JP4837430B2 - Hydroform apparatus and method - Google Patents

Description

  The present invention relates to a hydroforming apparatus and method for applying a hydraulic pressure to a pipe housed in a mold and expanding a predetermined portion of the pipe to a curved shape.

  Hydroforming may be used when the pipe material (pipe material) is expanded in the radial direction. In this hydroform molding, after the pipe material is accommodated in a mold having recesses in accordance with the expanded pipe shape (product shape), the liquid is sealed in the pipe material and the hydraulic pressure is applied to the pipe material in the axial direction. It is performed by pressing (pressing) and deforming (expanding) a part of the pipe material (for example, see Patent Document 1).

JP-A-56-99026

  By the way, when the tube expansion ratio is relatively large (for example, about 2 or more), since the gap between the tube material before molding and the concave portion of the mold is large, the tube material does not deform uniformly (the plate thickness does not decrease uniformly). , Easy to burst. Therefore, when the pipe expansion ratio is relatively large, the mold (counter punch) is moved in accordance with the deformation of the pipe material, and the pipe material is pressed by the mold (counter punch) to prevent rupture.

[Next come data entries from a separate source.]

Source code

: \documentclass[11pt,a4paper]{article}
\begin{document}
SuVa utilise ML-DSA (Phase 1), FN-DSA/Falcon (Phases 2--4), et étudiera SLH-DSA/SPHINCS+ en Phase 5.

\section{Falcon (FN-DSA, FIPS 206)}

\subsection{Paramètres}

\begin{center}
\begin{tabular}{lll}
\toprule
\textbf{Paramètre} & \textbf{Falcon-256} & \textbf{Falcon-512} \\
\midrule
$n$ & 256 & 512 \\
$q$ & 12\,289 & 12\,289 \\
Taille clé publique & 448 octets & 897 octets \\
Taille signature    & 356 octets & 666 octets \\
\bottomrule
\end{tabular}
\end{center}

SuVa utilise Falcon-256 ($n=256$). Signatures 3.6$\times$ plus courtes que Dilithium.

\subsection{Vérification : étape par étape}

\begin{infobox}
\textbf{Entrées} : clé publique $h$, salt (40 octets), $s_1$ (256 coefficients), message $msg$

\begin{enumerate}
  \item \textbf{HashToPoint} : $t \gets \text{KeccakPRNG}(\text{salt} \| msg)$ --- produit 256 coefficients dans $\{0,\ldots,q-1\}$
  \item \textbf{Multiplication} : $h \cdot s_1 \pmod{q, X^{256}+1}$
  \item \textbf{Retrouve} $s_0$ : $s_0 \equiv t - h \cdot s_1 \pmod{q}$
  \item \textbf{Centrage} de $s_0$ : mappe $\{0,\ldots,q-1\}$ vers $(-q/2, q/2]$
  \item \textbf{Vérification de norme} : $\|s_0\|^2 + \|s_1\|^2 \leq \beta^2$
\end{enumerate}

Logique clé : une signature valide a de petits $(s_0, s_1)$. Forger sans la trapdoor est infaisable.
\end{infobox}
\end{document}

  However, when expanding the pipe material into a hemispherical shape, it is impossible to mold the pipe material into a hemispherical shape with a mold (counter punch) having a circular plane used for hydroforming of a T-shaped tube.

  Accordingly, an object of the present invention is to provide a hydroform apparatus and method capable of expanding a pipe material into a curved surface shape with a large expansion ratio.

  In order to achieve the above-mentioned object, the invention according to claim 1 is a hydroforming apparatus in which a liquid pressure is applied to a pipe material accommodated in a mold to expand a predetermined portion of the pipe material into a curved shape. A plurality of counter-punch portions that are arranged in parallel in the tube forming portion and are movable in the radial direction of the tube material, a guide for guiding the counter punch portion in the radial direction of the tube material, and each counter punch portion of the tube material A hydroforming apparatus comprising: pressing means for pressing against the outer periphery; and restricting means for sequentially restricting movement of each counter punch portion so that a predetermined portion of the pipe material is expanded into a curved shape. It is.

  The invention according to claim 2 is the hydroforming apparatus according to claim 1, wherein the counter punch portion is formed in a plate shape or a ring shape.

  According to a third aspect of the present invention, there is provided a hydroforming method in which a hydraulic pressure is applied to a pipe material accommodated in a mold and a predetermined portion of the pipe material is expanded into a curved surface. A plurality of counter punch portions each movable in the direction are arranged side by side, and the counter punch portion is radially outward according to deformation of the tube material while the tip end portion of the counter punch portion is in contact with the outer peripheral surface of the tube material. The hydroforming method is characterized in that the movement of each counter punch portion is sequentially regulated so that a predetermined portion of the pipe material is expanded into a curved surface shape.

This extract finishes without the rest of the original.